• Task objective: Give the number of lines in the entries below that hold "project", with no accompanying words.

• Data extracts:

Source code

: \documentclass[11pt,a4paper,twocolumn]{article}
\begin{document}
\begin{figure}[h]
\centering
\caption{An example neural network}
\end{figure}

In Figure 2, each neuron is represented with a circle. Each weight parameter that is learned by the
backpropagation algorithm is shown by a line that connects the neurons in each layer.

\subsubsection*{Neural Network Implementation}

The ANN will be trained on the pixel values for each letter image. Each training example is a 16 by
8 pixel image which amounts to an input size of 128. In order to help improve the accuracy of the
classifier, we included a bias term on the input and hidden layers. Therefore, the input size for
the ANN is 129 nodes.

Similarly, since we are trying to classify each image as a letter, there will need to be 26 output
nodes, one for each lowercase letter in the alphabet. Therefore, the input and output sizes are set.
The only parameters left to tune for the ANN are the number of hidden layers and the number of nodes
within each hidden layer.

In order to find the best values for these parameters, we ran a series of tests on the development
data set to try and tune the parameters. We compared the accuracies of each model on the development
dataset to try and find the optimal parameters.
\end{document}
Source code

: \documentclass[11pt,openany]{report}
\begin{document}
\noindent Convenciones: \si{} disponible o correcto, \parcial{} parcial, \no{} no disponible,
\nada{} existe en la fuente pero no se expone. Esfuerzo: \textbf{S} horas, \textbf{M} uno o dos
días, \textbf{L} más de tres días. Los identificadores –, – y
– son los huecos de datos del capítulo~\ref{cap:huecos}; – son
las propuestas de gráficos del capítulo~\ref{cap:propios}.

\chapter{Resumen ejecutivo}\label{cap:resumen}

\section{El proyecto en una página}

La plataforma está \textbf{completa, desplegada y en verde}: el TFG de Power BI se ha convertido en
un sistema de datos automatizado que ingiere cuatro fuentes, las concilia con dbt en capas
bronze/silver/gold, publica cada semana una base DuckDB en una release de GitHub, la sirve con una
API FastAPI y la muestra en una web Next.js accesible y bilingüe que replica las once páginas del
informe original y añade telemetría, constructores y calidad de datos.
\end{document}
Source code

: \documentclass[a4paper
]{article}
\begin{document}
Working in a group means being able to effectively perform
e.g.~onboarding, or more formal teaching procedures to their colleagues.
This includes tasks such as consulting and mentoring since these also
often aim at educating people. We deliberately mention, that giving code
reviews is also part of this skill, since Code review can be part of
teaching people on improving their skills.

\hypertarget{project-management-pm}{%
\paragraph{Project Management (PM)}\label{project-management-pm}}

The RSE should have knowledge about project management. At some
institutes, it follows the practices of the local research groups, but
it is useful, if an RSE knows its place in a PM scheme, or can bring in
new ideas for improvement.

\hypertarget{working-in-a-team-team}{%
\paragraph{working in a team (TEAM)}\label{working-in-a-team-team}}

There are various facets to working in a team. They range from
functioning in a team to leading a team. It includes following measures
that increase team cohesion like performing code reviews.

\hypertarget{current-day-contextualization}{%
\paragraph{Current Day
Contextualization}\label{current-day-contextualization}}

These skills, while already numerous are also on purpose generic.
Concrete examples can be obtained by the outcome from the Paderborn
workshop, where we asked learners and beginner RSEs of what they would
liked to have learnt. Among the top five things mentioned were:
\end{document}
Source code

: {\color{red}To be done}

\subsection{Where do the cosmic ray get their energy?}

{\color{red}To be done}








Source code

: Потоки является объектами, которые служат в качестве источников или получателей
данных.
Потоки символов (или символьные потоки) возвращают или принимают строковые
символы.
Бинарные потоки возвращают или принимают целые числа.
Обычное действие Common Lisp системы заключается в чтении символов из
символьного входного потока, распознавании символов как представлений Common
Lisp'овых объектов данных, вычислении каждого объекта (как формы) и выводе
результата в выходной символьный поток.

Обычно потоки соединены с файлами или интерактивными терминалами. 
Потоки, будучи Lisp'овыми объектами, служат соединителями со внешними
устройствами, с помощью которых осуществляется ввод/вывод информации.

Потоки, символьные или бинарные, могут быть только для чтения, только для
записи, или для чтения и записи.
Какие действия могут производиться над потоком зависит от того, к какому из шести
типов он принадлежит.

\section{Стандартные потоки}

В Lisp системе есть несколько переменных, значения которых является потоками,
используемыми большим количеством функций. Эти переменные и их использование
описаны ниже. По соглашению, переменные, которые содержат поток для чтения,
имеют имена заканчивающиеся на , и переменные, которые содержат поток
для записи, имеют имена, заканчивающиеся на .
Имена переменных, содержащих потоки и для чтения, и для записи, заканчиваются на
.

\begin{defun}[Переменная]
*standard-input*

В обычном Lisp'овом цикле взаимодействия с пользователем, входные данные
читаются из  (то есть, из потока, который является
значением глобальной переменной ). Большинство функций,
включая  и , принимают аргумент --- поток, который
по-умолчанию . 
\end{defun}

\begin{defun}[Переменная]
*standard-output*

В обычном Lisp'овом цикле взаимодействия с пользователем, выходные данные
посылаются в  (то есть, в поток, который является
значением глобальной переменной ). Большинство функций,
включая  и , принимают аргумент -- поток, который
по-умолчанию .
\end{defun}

• Answer for the task: 3